Qual é, enfim, a relevância desta suposta “confissão”?

Bom, para Cesare, a confissão tem a máxima relevância, porque lhe servirá para não ser internado, pelo resto de sua vida, numa câmara de tortura instituída pelo artigo 41-bis do Código Penal. Falarei logo deste tipo de tortura.

Para as pessoas que são de esquerda a relevância desta confissão é NULA.

  • Com efeito, há pessoas que dizem estar na esquerda (ou ainda na centro-esquerda) e consideram criminosa uma pessoa que executa algum de seus algozes. Essas pessoas deveriam perguntar-se se realmente a esquerda é o tipo de ideologia que satisfaz seus princípios!

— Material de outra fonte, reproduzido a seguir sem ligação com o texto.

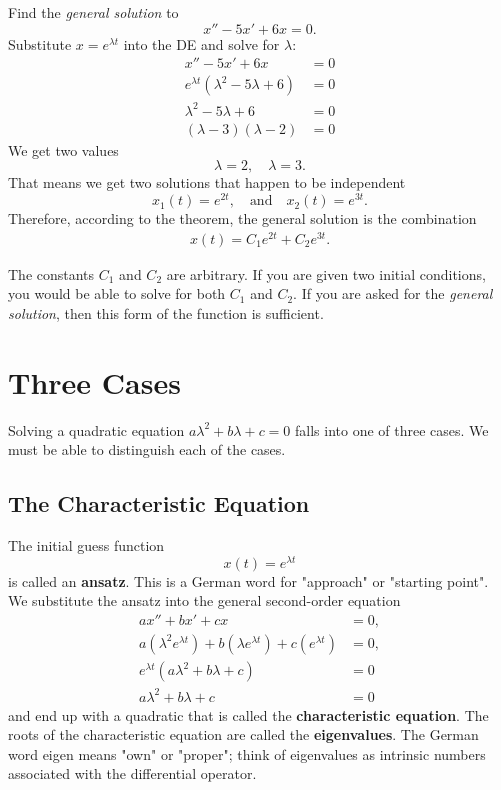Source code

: \documentclass[10pt,letterpaper]{article}
\begin{document}
\begin{example}[1]{    
Find the \textit{general solution} to 
\[
x'' - 5x' + 6x = 0.
\]
}
Substitute $x=e^{\lambda t}$ into the DE and solve for $\lambda$:
\begin{align*}
    x'' - 5x' + 6x &= 0\\
    e^{\lambda t}(\lambda^2 - 5\lambda + 6)&=0\\
    \lambda^2 - 5\lambda + 6&=0\\
    (\lambda-3)(\lambda-2)&=0
\end{align*}
We get two values
\[
\lambda=2, \quad \lambda=3.
\]
That means we get two solutions that happen to be independent 
\[
x_1(t)=e^{2t}, \quad \text{and} \quad x_2(t)=e^{3t}.
\]
Therefore, according to the theorem, the general solution is the combination
\begin{align*}    
\boxed{
x(t)=C_1 e^{2t} + C_2 e^{3 t}.}
\end{align*}
\end{example}
The constants $C_1$ and $C_2$ are arbitrary. If you are given two initial conditions, you would be able to solve for both $C_1$ and $C_2$. If you are asked for the \textit{general solution}, then this form of the function is sufficient.



\section{Three Cases}
Solving a quadratic equation $a\lambda^2+b\lambda +c=0$ falls into one of three cases. We must be able to distinguish each of the cases.

\subsection{The Characteristic Equation}

The initial guess function
\[
x(t)=e^{\lambda t}
\]
is called an \textbf{ansatz}. This is a German word for "approach" or "starting point". We substitute the ansatz into the general second-order equation
\begin{align*}
    ax''+bx'+cx &= 0,\\
    a(\lambda^2e^{\lambda t})
        +b(\lambda e^{\lambda t})
        +c(e^{\lambda t}) &= 0,\\
    e^{\lambda t}
        \left(a\lambda^2+b\lambda+c\right) &= 0\\
a\lambda^2+b\lambda+c&=0
\end{align*}
and end up with a quadratic that is called the \textbf{characteristic equation}. The roots of the characteristic equation are called the \textbf{eigenvalues}. The German word eigen means "own" or "proper"; think of eigenvalues as intrinsic numbers associated with the differential operator. 
\end{document}
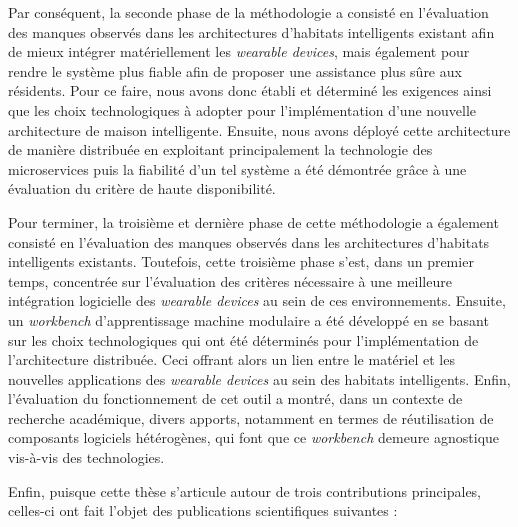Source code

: {{Par conséquent, la seconde phase de la méthodologie a consisté en l'évaluation des manques observés dans les architectures d'habitats intelligents existant afin de mieux intégrer matériellement les \textit{wearable devices}, mais également pour rendre le système plus fiable afin de proposer une assistance plus sûre aux résidents. Pour ce faire, nous avons donc établi et déterminé les exigences ainsi que les choix technologiques à adopter pour l'implémentation d'une nouvelle architecture de maison intelligente. Ensuite, nous avons déployé cette architecture de manière distribuée en exploitant principalement la technologie des microservices puis la fiabilité d'un tel système a été démontrée grâce à une évaluation du critère de haute disponibilité.

Pour terminer, la troisième et dernière phase de cette méthodologie a également consisté en l'évaluation des manques observés dans les architectures d'habitats intelligents existants. Toutefois, cette troisième phase s'est, dans un premier temps, concentrée sur l'évaluation des critères nécessaire à une meilleure intégration logicielle des \textit{wearable devices} au sein de ces environnements. Ensuite, un \textit{workbench} d'apprentissage machine modulaire a été développé en se basant sur les choix technologiques qui ont été déterminés pour l'implémentation de l'architecture distribuée. Ceci offrant alors un lien entre le matériel et les nouvelles applications des \textit{wearable devices} au sein des habitats intelligents. Enfin, l'évaluation du fonctionnement de cet outil a montré, dans un contexte de recherche académique, divers apports, notamment en termes de réutilisation de composants logiciels hétérogènes, qui font que ce \textit{workbench} demeure agnostique vis-à-vis des technologies.

Enfin, puisque cette thèse s'articule autour de trois contributions principales, celles-ci ont fait l'objet des publications scientifiques suivantes :

}}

Pessoalmente, nunca tentei indagar o envolvimento ou não de Battisti nesses fatos. Desculpem, mas não sou juiz, nem X9, nem padre. Em 2008, alguns meses antes de conhecer Battisti na prisão da Papuda, tive acesso aos poucos dossiês sobre Cesare que a Itália liberou. Após lê-los algumas vezes, comparei as datas: 1978 e 1979. TRINTA ANOS! Uma perseguição de 30 anos só poderia ser uma vingança. Aliás, uma vingança por defender seus direitos, porque são pouquíssimos os países do mundo onde os trabalhadores conseguem que o Estado defenda seus direitos. E a Itália não é um desses!

Conflito de Consciência: Autodefesa

A execução de um torturador não é equivalente a aplicar a pena de morte. Na vida jurídica comum, a pena de morte consiste em executar cruelmente uma pessoa que já está rendida, e cuja morte não fornecerá nenhuma proteção à sociedade. Aliás, é um ato de sadismo, que se alastra durante meses ou anos com um ritual de tortura psicológica e contínuos atos de provocação e confusão para aumentar a angústia. Ao mesmo tempo, transforma seres humanos no pior tipo de criminais covardes, porque os carrascos não matam por convicção, mas por dinheiro ou por delírios místicos e premiações. Esse foi o caso da policial que, no dia da mãe de 2018, matou um jovem marginal com três tiros dados propositadamente desde uma situação de segurança, mesmo depois que o rapaz estava caído, ferido e imobilizado. Ela recebeu uma homenagem do governador canalha de São Paulo.

É verdade que matar um torturador pode ser uma vingança, e toda vingança é um ato doentio e, sobretudo, um ato irracional carregado de ódios obscuros e, em especial, de religiosidade, porque pessoas crentes só sabem diferenciar o bem do mal. Não há termo médio. Bem é o que traz benefícios a seu seita e mau tudo aquilo que é neutro ou racional.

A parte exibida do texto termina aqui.